Exercise brief:
Below are the data; count the lines with the string "para" in them and give that number only.

Data section:

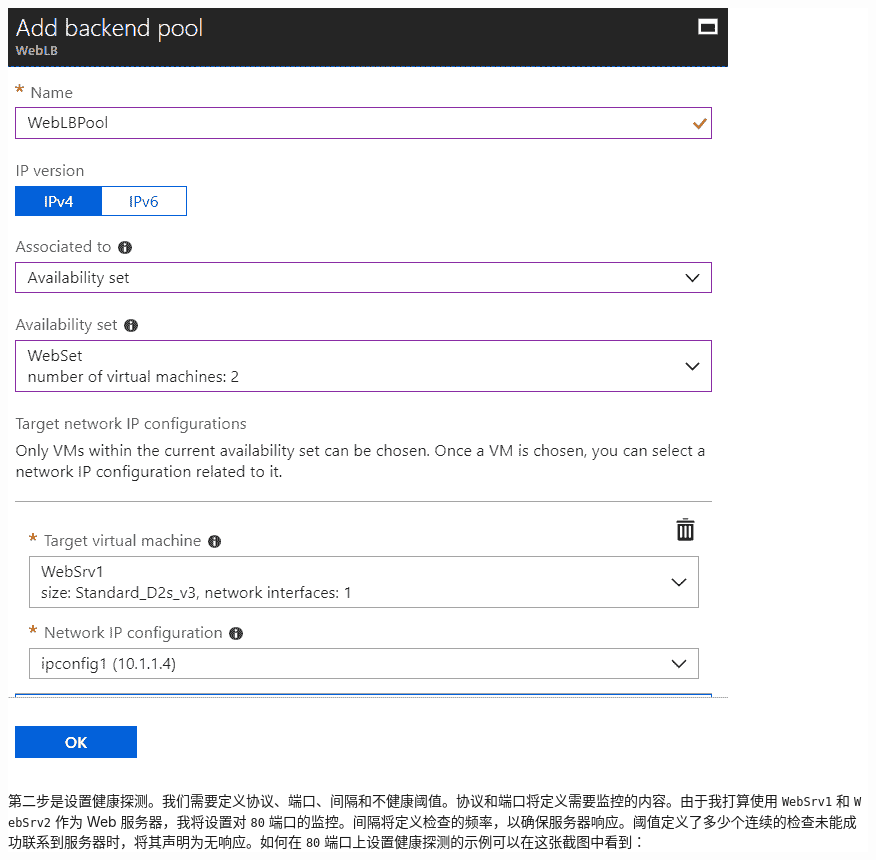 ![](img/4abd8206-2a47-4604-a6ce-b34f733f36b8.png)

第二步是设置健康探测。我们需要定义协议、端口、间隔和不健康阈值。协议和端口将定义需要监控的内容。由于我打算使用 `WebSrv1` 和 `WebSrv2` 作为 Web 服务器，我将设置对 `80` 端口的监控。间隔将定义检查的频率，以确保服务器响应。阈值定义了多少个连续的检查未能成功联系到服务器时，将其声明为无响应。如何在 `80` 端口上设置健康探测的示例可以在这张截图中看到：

---

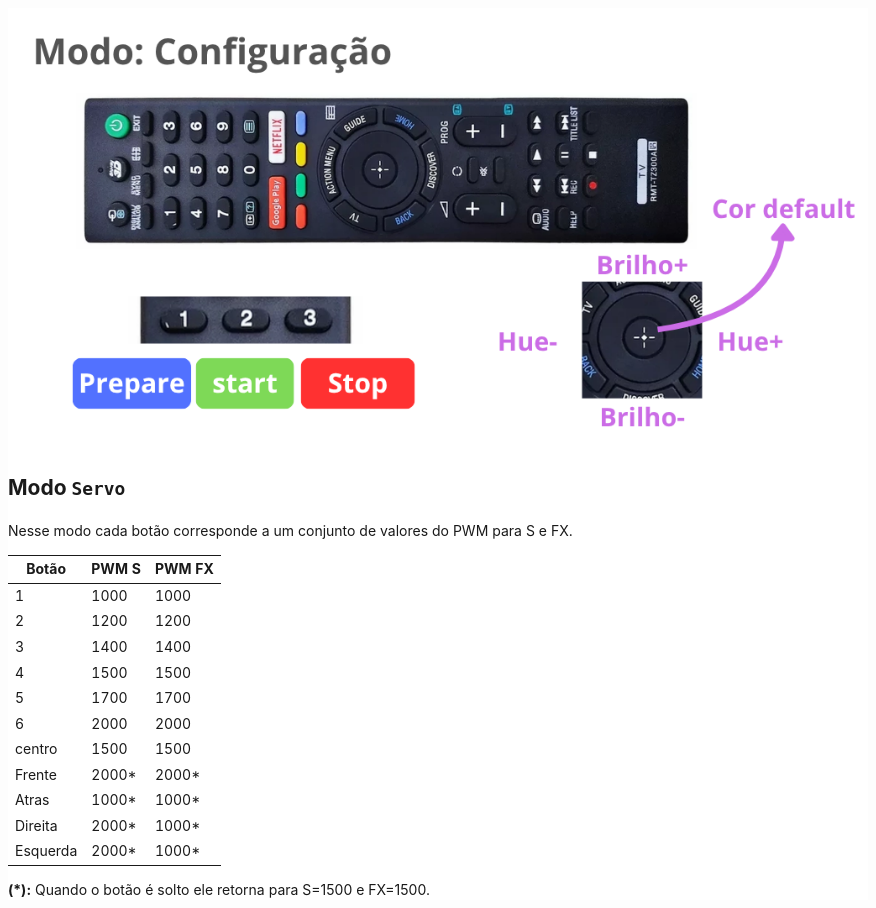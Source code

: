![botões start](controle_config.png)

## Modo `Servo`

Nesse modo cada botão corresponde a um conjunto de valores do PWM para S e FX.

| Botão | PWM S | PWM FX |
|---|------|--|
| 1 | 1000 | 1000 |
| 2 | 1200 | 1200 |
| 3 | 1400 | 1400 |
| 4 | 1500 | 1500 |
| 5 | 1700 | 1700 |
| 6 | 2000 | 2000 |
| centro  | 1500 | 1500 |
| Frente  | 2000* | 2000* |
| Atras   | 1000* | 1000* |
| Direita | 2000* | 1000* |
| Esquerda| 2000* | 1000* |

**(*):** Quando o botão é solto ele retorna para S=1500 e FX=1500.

...

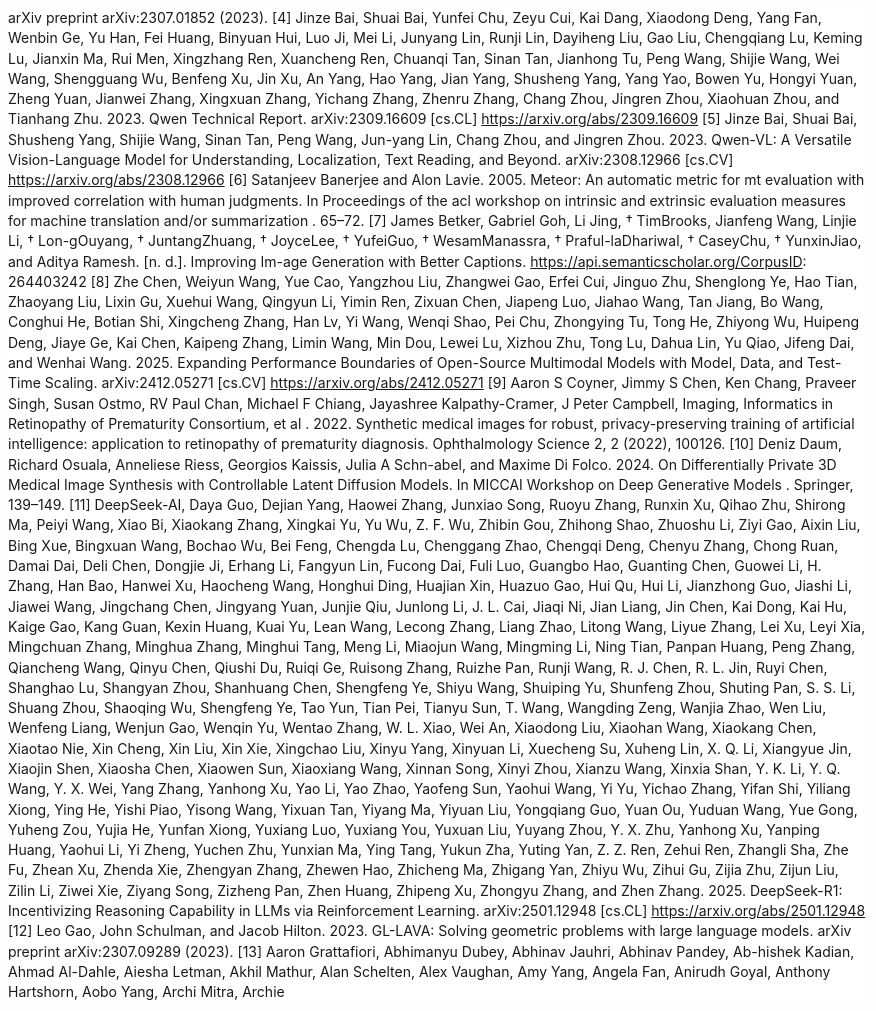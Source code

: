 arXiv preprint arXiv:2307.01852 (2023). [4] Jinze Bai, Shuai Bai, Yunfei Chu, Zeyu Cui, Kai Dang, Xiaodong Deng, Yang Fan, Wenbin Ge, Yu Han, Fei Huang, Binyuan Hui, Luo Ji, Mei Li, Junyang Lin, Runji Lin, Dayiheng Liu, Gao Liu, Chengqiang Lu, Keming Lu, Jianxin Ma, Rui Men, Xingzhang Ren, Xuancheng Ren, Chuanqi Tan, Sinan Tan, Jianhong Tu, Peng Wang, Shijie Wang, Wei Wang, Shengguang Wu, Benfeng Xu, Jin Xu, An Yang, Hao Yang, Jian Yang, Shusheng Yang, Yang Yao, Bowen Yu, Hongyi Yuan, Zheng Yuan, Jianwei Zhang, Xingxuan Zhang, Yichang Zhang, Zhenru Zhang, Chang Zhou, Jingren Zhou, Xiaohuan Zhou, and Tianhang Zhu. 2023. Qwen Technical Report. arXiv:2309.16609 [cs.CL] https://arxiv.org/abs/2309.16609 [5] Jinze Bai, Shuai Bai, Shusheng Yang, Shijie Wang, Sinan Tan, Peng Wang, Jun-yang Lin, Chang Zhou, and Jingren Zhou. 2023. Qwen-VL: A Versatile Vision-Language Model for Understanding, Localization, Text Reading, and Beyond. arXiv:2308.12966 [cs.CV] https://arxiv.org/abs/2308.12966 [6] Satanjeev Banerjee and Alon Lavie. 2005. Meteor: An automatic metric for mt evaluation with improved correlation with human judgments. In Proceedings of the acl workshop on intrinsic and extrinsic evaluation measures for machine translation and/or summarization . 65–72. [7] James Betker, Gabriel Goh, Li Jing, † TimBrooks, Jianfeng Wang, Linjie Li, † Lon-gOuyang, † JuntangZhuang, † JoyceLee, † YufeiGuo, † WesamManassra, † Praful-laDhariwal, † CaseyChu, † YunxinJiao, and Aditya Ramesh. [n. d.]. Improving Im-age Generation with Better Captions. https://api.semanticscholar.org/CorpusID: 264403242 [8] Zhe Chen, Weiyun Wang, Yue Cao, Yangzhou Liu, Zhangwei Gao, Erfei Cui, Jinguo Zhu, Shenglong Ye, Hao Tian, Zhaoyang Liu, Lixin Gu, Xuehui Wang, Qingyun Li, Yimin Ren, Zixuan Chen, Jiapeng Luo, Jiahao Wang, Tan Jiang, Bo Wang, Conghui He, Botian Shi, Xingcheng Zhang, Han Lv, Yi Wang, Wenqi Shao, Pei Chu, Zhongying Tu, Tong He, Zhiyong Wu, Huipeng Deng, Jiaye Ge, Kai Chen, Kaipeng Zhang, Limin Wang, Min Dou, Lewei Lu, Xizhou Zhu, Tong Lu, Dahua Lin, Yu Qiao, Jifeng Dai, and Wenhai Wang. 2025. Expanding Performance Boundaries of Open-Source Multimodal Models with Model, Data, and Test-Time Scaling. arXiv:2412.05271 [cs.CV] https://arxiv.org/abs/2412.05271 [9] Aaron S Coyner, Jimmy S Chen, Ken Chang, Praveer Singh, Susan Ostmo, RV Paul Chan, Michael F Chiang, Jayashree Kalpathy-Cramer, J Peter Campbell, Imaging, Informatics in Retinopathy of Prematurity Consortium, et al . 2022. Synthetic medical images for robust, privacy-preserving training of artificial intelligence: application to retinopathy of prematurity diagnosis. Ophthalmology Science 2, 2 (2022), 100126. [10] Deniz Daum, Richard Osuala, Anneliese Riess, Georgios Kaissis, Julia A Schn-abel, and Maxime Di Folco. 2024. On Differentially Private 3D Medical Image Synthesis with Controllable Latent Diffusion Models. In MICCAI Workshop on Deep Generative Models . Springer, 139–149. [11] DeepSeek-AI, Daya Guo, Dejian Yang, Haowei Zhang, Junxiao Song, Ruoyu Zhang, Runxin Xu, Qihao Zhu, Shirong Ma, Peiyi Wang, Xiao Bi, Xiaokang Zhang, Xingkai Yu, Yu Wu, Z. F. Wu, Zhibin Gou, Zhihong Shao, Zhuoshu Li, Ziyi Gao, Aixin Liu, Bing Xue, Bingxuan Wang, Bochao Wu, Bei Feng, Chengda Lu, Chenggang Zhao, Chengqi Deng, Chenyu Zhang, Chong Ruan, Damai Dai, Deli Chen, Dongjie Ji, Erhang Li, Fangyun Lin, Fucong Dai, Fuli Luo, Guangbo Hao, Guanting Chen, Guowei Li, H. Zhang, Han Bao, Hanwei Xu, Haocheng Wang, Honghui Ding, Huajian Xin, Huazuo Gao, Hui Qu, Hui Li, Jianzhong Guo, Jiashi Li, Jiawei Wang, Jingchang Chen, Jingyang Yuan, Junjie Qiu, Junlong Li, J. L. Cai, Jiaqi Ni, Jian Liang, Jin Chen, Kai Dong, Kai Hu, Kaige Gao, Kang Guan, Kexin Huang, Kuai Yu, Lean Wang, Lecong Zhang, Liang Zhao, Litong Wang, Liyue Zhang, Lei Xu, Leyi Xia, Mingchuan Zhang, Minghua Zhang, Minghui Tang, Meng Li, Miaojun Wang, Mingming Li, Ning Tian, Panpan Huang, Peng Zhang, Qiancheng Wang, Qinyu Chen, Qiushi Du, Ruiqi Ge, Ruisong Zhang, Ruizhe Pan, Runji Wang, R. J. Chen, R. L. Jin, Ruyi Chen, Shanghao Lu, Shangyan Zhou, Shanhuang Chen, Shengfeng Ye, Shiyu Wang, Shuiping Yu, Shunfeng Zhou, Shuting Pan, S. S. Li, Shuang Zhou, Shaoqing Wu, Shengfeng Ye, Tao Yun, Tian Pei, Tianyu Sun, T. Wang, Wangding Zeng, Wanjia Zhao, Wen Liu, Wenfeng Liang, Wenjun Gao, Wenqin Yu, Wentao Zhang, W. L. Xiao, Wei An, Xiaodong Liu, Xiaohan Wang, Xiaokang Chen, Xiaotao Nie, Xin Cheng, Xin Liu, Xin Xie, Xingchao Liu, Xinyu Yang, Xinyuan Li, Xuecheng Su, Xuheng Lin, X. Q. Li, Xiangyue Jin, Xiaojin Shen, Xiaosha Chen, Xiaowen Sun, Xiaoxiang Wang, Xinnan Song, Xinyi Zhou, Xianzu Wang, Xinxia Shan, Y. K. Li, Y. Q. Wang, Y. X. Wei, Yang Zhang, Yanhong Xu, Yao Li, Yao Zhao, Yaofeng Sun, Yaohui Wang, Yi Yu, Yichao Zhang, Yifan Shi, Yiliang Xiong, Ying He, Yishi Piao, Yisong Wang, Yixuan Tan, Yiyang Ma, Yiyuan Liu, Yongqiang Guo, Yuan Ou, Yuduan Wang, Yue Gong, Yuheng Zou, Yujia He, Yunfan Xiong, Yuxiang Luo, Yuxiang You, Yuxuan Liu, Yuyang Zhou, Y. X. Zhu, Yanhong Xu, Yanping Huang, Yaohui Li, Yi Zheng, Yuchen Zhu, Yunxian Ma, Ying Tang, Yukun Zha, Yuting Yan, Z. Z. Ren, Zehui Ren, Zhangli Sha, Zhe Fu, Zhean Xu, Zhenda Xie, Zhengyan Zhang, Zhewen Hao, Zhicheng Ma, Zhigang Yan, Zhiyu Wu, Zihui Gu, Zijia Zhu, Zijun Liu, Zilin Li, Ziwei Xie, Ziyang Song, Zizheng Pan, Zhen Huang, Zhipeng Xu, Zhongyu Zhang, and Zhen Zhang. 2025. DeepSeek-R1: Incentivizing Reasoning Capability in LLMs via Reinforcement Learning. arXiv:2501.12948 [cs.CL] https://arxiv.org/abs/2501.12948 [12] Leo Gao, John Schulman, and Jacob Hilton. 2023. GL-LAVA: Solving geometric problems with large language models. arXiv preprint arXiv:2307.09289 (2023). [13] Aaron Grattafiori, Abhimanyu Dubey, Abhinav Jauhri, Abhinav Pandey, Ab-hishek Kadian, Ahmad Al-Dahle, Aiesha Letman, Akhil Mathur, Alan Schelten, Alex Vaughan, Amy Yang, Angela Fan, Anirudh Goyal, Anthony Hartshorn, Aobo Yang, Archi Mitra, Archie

Expected answer:
2